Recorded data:

____________________

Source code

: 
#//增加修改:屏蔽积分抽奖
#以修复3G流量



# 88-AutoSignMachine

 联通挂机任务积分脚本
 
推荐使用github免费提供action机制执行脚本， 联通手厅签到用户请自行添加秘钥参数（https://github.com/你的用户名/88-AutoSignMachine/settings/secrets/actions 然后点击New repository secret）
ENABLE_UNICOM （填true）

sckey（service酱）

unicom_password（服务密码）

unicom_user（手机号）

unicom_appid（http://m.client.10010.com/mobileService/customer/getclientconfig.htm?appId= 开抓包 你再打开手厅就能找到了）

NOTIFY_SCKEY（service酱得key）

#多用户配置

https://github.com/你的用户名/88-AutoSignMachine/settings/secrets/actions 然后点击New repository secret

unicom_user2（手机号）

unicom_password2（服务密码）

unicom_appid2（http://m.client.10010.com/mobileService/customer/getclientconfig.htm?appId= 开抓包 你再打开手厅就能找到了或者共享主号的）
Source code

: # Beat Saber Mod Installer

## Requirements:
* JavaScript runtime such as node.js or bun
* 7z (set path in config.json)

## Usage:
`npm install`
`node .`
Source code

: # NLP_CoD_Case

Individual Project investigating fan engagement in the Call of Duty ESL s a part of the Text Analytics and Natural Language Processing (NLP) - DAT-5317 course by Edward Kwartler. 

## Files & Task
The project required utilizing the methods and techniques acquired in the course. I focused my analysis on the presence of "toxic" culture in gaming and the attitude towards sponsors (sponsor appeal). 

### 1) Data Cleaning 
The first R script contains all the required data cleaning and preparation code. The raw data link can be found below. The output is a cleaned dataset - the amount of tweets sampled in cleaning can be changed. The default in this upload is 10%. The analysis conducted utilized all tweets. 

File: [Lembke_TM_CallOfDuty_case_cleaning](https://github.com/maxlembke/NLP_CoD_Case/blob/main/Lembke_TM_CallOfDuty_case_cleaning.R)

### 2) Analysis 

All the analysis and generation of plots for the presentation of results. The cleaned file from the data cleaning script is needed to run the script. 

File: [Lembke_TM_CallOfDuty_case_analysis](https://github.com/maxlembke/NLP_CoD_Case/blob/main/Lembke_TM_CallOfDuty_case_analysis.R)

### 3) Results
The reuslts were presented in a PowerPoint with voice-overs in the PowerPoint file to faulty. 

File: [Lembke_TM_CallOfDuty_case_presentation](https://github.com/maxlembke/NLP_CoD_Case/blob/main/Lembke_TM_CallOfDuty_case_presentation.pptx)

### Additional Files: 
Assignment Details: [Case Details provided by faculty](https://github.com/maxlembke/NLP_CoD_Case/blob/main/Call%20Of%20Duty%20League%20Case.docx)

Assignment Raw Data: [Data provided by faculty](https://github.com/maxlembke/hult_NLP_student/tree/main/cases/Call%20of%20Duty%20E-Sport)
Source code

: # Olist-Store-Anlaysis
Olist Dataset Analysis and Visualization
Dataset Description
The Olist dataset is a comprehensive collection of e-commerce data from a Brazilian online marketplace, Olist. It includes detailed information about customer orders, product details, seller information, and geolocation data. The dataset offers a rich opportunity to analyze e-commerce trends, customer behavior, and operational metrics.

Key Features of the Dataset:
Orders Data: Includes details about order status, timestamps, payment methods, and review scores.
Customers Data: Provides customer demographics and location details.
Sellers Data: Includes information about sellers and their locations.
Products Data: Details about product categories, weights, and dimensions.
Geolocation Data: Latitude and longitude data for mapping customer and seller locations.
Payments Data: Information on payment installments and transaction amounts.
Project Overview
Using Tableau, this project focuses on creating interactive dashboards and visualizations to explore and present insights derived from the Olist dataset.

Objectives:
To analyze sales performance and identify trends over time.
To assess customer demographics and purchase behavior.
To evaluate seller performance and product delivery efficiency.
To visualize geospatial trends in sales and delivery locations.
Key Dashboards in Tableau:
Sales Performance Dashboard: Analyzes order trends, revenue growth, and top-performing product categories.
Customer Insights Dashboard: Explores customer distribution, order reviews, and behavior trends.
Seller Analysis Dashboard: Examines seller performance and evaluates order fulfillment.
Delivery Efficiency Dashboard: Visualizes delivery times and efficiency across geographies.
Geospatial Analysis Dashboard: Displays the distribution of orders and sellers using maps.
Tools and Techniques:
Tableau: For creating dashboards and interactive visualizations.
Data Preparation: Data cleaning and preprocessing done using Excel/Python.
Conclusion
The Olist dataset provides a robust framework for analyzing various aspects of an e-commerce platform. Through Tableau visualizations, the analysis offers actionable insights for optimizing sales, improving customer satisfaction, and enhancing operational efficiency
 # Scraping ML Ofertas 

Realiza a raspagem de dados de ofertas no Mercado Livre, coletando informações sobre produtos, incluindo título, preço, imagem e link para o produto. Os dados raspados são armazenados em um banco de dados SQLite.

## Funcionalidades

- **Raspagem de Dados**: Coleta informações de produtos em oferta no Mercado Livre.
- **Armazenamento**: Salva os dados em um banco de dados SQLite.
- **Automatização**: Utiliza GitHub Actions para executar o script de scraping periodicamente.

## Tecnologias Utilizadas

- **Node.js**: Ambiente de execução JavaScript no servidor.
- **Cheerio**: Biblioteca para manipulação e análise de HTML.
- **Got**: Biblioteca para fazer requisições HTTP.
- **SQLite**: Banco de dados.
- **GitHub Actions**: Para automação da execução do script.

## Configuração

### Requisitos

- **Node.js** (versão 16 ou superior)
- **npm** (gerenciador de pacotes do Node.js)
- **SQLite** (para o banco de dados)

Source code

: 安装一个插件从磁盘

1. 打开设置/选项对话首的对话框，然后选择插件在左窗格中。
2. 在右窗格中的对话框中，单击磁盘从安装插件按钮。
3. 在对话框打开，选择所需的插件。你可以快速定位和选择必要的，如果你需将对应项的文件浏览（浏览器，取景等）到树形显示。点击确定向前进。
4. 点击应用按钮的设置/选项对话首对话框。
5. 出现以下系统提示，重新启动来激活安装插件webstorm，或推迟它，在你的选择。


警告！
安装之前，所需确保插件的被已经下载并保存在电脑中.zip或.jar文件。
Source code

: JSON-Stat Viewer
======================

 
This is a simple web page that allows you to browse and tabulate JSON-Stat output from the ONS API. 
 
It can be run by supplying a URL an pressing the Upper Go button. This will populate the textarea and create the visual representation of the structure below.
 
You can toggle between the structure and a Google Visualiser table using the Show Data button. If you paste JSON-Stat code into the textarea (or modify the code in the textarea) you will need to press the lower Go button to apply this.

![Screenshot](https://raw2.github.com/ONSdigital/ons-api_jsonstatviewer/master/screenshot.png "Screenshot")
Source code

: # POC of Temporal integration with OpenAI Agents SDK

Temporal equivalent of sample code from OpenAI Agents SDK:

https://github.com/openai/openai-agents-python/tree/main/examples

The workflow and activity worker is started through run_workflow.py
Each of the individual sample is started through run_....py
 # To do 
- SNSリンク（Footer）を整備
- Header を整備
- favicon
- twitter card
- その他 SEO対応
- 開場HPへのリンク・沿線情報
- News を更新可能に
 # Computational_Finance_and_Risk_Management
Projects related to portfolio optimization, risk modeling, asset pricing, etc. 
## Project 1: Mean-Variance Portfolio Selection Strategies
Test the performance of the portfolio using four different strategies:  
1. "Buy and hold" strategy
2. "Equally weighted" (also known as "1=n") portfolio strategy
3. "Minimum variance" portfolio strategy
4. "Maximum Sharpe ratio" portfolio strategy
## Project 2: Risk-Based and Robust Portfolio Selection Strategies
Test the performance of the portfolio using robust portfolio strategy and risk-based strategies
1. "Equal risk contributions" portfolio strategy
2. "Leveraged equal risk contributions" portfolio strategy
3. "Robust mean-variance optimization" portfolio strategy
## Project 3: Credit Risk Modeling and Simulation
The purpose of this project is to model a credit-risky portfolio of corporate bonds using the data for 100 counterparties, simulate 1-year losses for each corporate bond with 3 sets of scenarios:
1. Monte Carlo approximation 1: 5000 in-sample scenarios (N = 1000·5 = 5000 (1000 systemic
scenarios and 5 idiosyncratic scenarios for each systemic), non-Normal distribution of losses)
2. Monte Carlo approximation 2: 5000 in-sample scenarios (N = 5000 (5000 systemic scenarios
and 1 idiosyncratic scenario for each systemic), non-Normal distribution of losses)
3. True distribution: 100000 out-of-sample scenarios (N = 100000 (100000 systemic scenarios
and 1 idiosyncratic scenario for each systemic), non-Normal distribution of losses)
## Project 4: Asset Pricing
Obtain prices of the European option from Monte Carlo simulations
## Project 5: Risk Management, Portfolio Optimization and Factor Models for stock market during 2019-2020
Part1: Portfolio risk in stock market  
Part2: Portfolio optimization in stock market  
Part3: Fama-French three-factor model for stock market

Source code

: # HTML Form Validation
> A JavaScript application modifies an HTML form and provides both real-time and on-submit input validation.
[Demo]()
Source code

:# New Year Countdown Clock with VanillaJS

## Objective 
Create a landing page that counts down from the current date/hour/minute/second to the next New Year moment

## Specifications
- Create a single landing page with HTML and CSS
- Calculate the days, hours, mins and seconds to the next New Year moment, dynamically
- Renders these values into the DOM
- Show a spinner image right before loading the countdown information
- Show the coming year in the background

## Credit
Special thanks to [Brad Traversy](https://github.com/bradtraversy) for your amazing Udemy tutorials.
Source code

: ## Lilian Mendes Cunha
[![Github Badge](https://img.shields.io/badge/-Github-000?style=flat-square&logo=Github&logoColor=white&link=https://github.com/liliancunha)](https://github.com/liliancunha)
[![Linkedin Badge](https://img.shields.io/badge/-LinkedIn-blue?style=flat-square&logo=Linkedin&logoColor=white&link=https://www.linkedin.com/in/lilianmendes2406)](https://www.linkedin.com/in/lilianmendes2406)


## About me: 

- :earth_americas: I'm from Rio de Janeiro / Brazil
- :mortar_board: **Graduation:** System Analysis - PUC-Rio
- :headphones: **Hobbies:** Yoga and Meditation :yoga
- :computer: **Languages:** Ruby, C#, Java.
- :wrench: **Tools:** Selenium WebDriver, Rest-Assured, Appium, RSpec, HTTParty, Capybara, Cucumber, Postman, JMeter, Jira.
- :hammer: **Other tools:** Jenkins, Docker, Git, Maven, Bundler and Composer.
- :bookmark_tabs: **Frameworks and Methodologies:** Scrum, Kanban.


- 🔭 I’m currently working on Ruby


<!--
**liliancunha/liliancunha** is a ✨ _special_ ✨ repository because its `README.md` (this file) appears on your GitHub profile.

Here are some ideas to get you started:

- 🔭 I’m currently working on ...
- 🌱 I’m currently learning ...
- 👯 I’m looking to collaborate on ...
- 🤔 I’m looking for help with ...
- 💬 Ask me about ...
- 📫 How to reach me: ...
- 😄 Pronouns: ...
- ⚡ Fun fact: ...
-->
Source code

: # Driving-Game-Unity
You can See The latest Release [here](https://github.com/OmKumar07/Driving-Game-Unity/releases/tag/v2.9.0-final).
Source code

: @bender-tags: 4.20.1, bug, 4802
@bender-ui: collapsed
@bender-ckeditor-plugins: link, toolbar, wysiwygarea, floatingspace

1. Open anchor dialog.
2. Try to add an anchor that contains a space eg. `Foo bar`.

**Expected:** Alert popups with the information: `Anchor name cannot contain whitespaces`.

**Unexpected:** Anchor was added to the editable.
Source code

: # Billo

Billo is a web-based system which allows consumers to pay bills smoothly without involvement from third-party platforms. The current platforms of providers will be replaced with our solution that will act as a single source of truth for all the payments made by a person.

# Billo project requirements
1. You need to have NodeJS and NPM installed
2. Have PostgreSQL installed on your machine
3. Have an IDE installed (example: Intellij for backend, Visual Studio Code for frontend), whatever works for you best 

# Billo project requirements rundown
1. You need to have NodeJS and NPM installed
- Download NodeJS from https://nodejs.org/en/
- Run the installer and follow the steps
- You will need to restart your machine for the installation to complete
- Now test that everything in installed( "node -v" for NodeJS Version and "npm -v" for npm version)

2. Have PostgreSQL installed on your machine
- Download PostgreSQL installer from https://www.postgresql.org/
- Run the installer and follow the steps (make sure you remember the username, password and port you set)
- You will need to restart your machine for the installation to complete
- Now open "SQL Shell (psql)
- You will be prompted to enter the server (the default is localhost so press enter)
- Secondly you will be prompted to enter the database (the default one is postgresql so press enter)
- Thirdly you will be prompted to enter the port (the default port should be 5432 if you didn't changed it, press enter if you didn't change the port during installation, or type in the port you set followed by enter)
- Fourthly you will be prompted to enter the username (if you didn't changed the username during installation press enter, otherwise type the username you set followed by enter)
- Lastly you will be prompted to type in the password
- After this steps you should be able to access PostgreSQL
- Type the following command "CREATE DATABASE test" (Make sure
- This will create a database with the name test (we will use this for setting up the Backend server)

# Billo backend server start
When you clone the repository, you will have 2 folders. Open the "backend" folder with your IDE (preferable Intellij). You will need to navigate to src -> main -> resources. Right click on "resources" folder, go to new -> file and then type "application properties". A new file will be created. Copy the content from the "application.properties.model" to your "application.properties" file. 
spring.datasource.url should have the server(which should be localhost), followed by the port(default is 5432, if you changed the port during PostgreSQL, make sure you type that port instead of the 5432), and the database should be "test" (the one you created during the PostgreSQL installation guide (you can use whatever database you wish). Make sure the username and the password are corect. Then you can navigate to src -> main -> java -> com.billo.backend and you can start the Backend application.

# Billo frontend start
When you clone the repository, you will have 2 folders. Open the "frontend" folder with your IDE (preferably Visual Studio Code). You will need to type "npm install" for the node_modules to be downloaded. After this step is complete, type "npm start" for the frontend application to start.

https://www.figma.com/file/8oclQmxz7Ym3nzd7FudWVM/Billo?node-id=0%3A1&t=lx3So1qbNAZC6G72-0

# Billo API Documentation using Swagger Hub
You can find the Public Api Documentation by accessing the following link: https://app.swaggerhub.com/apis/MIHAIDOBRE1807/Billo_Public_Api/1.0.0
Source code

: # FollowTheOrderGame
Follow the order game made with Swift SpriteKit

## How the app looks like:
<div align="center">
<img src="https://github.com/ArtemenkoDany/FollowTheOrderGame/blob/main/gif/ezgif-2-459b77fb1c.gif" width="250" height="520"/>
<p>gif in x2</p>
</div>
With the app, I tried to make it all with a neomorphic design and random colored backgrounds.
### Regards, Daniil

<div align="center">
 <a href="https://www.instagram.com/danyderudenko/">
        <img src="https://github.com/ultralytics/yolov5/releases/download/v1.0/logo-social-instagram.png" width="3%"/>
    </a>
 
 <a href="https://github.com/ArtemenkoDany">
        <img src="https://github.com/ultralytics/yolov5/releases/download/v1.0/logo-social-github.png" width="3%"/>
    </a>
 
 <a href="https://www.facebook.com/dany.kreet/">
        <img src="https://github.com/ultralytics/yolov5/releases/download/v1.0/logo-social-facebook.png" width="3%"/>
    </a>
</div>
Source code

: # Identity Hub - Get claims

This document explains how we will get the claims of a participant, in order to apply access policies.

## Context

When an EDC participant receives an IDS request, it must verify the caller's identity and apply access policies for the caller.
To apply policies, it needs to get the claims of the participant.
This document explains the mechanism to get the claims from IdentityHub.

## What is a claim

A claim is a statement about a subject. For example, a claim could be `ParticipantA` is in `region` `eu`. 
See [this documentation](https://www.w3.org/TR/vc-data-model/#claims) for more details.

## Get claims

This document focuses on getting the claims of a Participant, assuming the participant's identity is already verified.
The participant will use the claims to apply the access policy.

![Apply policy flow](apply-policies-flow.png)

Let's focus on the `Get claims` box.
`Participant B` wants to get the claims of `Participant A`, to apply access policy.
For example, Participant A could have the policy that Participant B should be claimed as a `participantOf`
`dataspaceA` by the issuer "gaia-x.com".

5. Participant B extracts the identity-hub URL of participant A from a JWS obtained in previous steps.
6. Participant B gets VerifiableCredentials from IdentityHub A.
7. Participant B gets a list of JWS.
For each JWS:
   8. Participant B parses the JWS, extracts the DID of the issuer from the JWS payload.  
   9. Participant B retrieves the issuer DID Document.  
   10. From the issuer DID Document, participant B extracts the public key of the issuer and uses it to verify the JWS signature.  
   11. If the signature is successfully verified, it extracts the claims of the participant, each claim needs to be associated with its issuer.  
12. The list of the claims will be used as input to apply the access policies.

____________________

Retype the portion of the data above that starts on the line with "The reuslts were" and finishes on the line with "Geolocation Data: Latitude", including both of those lines.

Worked solution =
The reuslts were presented in a PowerPoint with voice-overs in the PowerPoint file to faulty. 

File: [Lembke_TM_CallOfDuty_case_presentation](https://github.com/maxlembke/NLP_CoD_Case/blob/main/Lembke_TM_CallOfDuty_case_presentation.pptx)

### Additional Files: 
Assignment Details: [Case Details provided by faculty](https://github.com/maxlembke/NLP_CoD_Case/blob/main/Call%20Of%20Duty%20League%20Case.docx)

Assignment Raw Data: [Data provided by faculty](https://github.com/maxlembke/hult_NLP_student/tree/main/cases/Call%20of%20Duty%20E-Sport)
Source code

: # Olist-Store-Anlaysis
Olist Dataset Analysis and Visualization
Dataset Description
The Olist dataset is a comprehensive collection of e-commerce data from a Brazilian online marketplace, Olist. It includes detailed information about customer orders, product details, seller information, and geolocation data. The dataset offers a rich opportunity to analyze e-commerce trends, customer behavior, and operational metrics.

Key Features of the Dataset:
Orders Data: Includes details about order status, timestamps, payment methods, and review scores.
Customers Data: Provides customer demographics and location details.
Sellers Data: Includes information about sellers and their locations.
Products Data: Details about product categories, weights, and dimensions.
Geolocation Data: Latitude and longitude data for mapping customer and seller locations.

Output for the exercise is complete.